Luiz Alberto Schreiner, diretor financeiro do SENGE, disse que o Rio Grande do Sul e o Brasil como um todo estão caminhando na direção contrária adotada por grandes economias do mundo, que estão reestatizando serviços que haviam sido privatizados. “Na Alemanha, são mais de 350 empresas reestatizadas. Na França, passam de duzentas. As pessoas lá se deram conta que o privado é importante, sim, mas o público também é necessário principalmente em áreas como a de energia, que exige grandes investimentos que levam muitos anos para serem amortizados”, observou.
Schreiner acredita que o processo de privatizações no Rio Grande do Sul não é inevitável. “Ainda existe muita coisa a ser esclarecida pelo governo do Estado que, ao nosso ver, está equivocado, principalmente na questão da CEEE. Acho que a questão do passivo que ficará para o Estado não está clara para o governo. A venda da CEEE não vai melhorar a condição financeira do Estado. Pelo contrário, vai trazer mais despesas. Todo o passivo que existe na empresa hoje, seja trabalhista, seja de empréstimos internacionais ou de ex-autárquicos, vai onerar o Estado”.

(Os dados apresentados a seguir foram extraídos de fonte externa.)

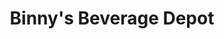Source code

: ---
title: "Binny's Beverage Depot"
url: /arlington-heights/binnys-beverage-depot/
shop: alcohol
---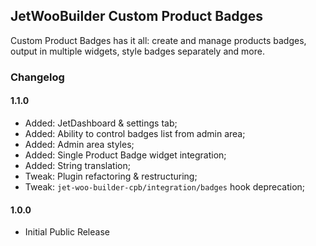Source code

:## JetWooBuilder Custom Product Badges

Custom Product Badges has it all: create and manage products badges, output in multiple widgets, style badges separately and more.

### Changelog

#### 1.1.0
- Added: JetDashboard & settings tab;
- Added: Ability to control badges list from admin area;
- Added: Admin area styles;
- Added: Single Product Badge widget integration;
- Added: String translation;
- Tweak: Plugin refactoring & restructuring;
- Tweak: `jet-woo-builder-cpb/integration/badges` hook deprecation;

#### 1.0.0
- Initial Public Release

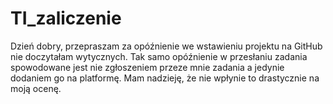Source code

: # TI_zaliczenie
Dzień dobry, przepraszam za opóźnienie we wstawieniu projektu na GitHub nie doczytałam wytycznych.
Tak samo opóźnienie w przesłaniu zadania spowodowane jest nie zgłoszeniem przeze mnie zadania a jedynie dodaniem go na platformę. 
Mam nadzieję, że nie wpłynie to drastycznie na moją ocenę.
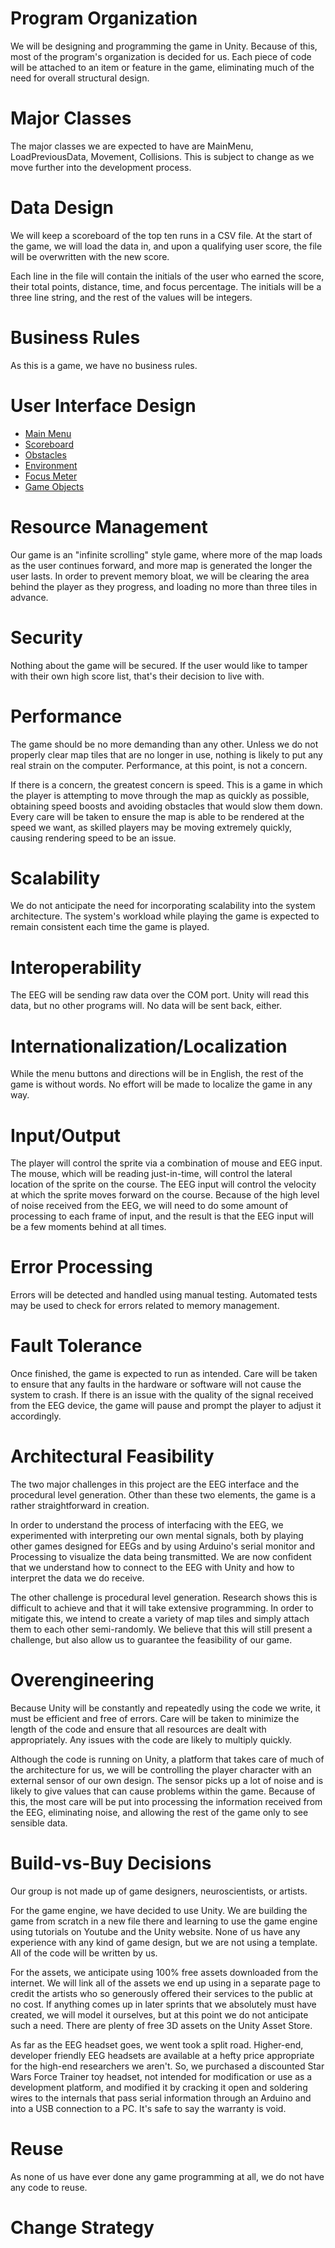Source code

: 
# Program Organization

We will be designing and programming the game in Unity. Because of this, most of the program's organization is decided for us. Each piece of code will be attached to an item or feature in the game, eliminating much of the need for overall structural design. 

# Major Classes

The major classes we are expected to have are MainMenu, LoadPreviousData, Movement, Collisions. This is subject to change as we move further into the development process.

# Data Design

We will keep a scoreboard of the top ten runs in a CSV file. At the start of the game, we will load the data in, and upon a qualifying user score, the file will be overwritten with the new score. 

Each line in the file will contain the initials of the user who earned the score, their total points, distance, time, and focus percentage. The initials will be a three line string, and the rest of the values will be integers. 

# Business Rules

As this is a game, we have no business rules. 

# User Interface Design
- [Main Menu](https://imgur.com/ZMTREOE)
- [Scoreboard](https://imgur.com/5nW9NJs)
- [Obstacles](https://imgur.com/oG9y2H3)
- [Environment](https://imgur.com/a/sNl0lUw)
- [Focus Meter](https://imgur.com/kdBu6G7)
- [Game Objects](https://imgur.com/QhZOPjJ)
# Resource Management

Our game is an "infinite scrolling" style game, where more of the map loads as the user continues forward, and more map is generated the longer the user lasts. In order to prevent memory bloat, we will be clearing the area behind the player as they progress, and loading no more than three tiles in advance. 

# Security

Nothing about the game will be secured. If the user would like to tamper with their own high score list, that's their decision to live with. 

# Performance

The game should be no more demanding than any other. Unless we do not properly clear map tiles that are no longer in use, nothing is likely to put any real strain on the computer. Performance, at this point, is not a concern. 

If there is a concern, the greatest concern is speed. This is a game in which the player is attempting to move through the map as quickly as possible, obtaining speed boosts and avoiding obstacles that would slow them down. Every care will be taken to ensure the map is able to be rendered at the speed we want, as skilled players may be moving extremely quickly, causing rendering speed to be an issue. 

# Scalability

We do not anticipate the need for incorporating scalability into the system architecture. The system's workload while playing the game is expected to remain consistent each time the game is played. 

# Interoperability

The EEG will be sending raw data over the COM port. Unity will read this data, but no other programs will. No data will be sent back, either. 

# Internationalization/Localization

While the menu buttons and directions will be in English, the rest of the game is without words. No effort will be made to localize the game in any way.

# Input/Output

The player will control the sprite via a combination of mouse and EEG input. The mouse, which will be reading just-in-time, will control the lateral location of the sprite on the course. The EEG input will control the velocity at which the sprite moves forward on the course. Because of the high level of noise received from the EEG, we will need to do some amount of processing to each frame of input, and the result is that the EEG input will be a few moments behind at all times. 

# Error Processing

Errors will be detected and handled using manual testing. Automated tests may be used to check for errors related to memory management.

# Fault Tolerance

Once finished, the game is expected to run as intended. Care will be taken to ensure that any faults in the hardware or software will not cause the system to crash. If there is an issue with the quality of the signal received from the EEG device, the game will pause and prompt the player to adjust it accordingly.

# Architectural Feasibility

The two major challenges in this project are the EEG interface and the procedural level generation. Other than these two elements, the game is a rather straightforward in creation. 

In order to understand the process of interfacing with the EEG, we experimented with interpreting our own mental signals, both by playing other games designed for EEGs and by using Arduino's serial monitor and Processing to visualize the data being transmitted. We are now confident that we understand how to connect to the EEG with Unity and how to interpret the data we do receive. 

The other challenge is procedural level generation. Research shows this is difficult to achieve and that it will take extensive programming. In order to mitigate this, we intend to create a variety of map tiles and simply attach them to each other semi-randomly. We believe that this will still present a challenge, but also allow us to guarantee the feasibility of our game. 

# Overengineering

Because Unity will be constantly and repeatedly using the code we write, it must be efficient and free of errors. Care will be taken to minimize the length of the code and ensure that all resources are dealt with appropriately. Any issues with the code are likely to multiply quickly. 

Although the code is running on Unity, a platform that takes care of much of the architecture for us, we will be controlling the player character with an external sensor of our own design. The sensor picks up a lot of noise and is likely to give values that can cause problems within the game. Because of this, the most care will be put into processing the information received from the EEG, eliminating noise, and allowing the rest of the game only to see sensible data. 

# Build-vs-Buy Decisions

Our group is not made up of game designers, neuroscientists, or artists. 

For the game engine, we have decided to use Unity. We are building the game from scratch in a new file there and learning to use the game engine using tutorials on Youtube and the Unity website. None of us have any experience with any kind of game design, but we are not using a template. All of the code will be written by us.

For the assets, we anticipate using 100% free assets downloaded from the internet. We will link all of the assets we end up using in a separate page to credit the artists who so generously offered their services to the public at no cost. If anything comes up in later sprints that we absolutely must have created, we will model it ourselves, but at this point we do not anticipate such a need. There are plenty of free 3D assets on the Unity Asset Store. 

As far as the EEG headset goes, we went took a split road. Higher-end, developer friendly EEG headsets are available at a hefty price appropriate for the high-end researchers we aren't. So, we purchased a discounted Star Wars Force Trainer toy headset, not intended for modification or use as a development platform, and modified it by cracking it open and soldering wires to the internals that pass serial information through an Arduino and into a USB connection to a PC. It's safe to say the warranty is void.

# Reuse

As none of us have ever done any game programming at all, we do not have any code to reuse. 

# Change Strategy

Além disso, ele destaca que há condições de buscar investimentos por meio de instrumentos como o PL-308/2015, referente a uma questão envolvendo cálculo de abatimento de imposto de renda, que não estão sendo consideradas pelo governo. “Esse processo tramita desde 2013 e a gente não vê ações por parte do governo do Estado para buscar esses recursos que podem ser a solução para o Grupo CEEE”.
O ex-secretário estadual de Minas e Energia e ex-prefeito de Passo Fundo, Airton Dipp, também participou do encontro e definiu como uma insanidade o processo de desmonte do patrimônio público no Brasil. “É preciso reverter essa loucura que está acontecendo no país. Estamos abandonando a perspectiva de desenvolvimento. As empresas de energia são fundamentais para o desenvolvimento nacional. Do mesmo modo, estão desmontando o ensino público de qualidade e o sistema de bancos públicos e de desenvolvimento. Nenhum país que pretende se desenvolver faz isso”.
Participaram da reunião da Frente Parlamentar representantes das seguintes entidades:
Sindicato dos Engenheiros no Estado do RS (SENGE), Sindicato dos Eletricitários do RS (Senergisul), Sindicato dos Técnicos do RS (SINTEC), Sindicato dos Administradores do RS, Sindicato dos Contadores do RS, Sindicato dos Economistas do RS, Sindicato dos Advogados no RS, Sindicato dos Arquitetos no Estado do RS, Sindicato dos Jornalistas do RS, Sindicato dos Psicólogos no Estado do RS, Sindicato dos Assistentes Sociais no Estado do RS, Sindicato dos Técnicos de Segurança do Trabalho do RS, Sindicato dos Contabilistas de Porto Alegre, Associação dos Engenheiros das Companhias de Energia Elétrica do RS, União dos Profissionais da CEEE, Associação dos Técnicos da CEEE, Associação dos Funcionários da CEEE, Associação dos Aposentados e Pensionistas Eletricitários do Rio Grande do Sul e Fundação CEEE de Seguridade Social.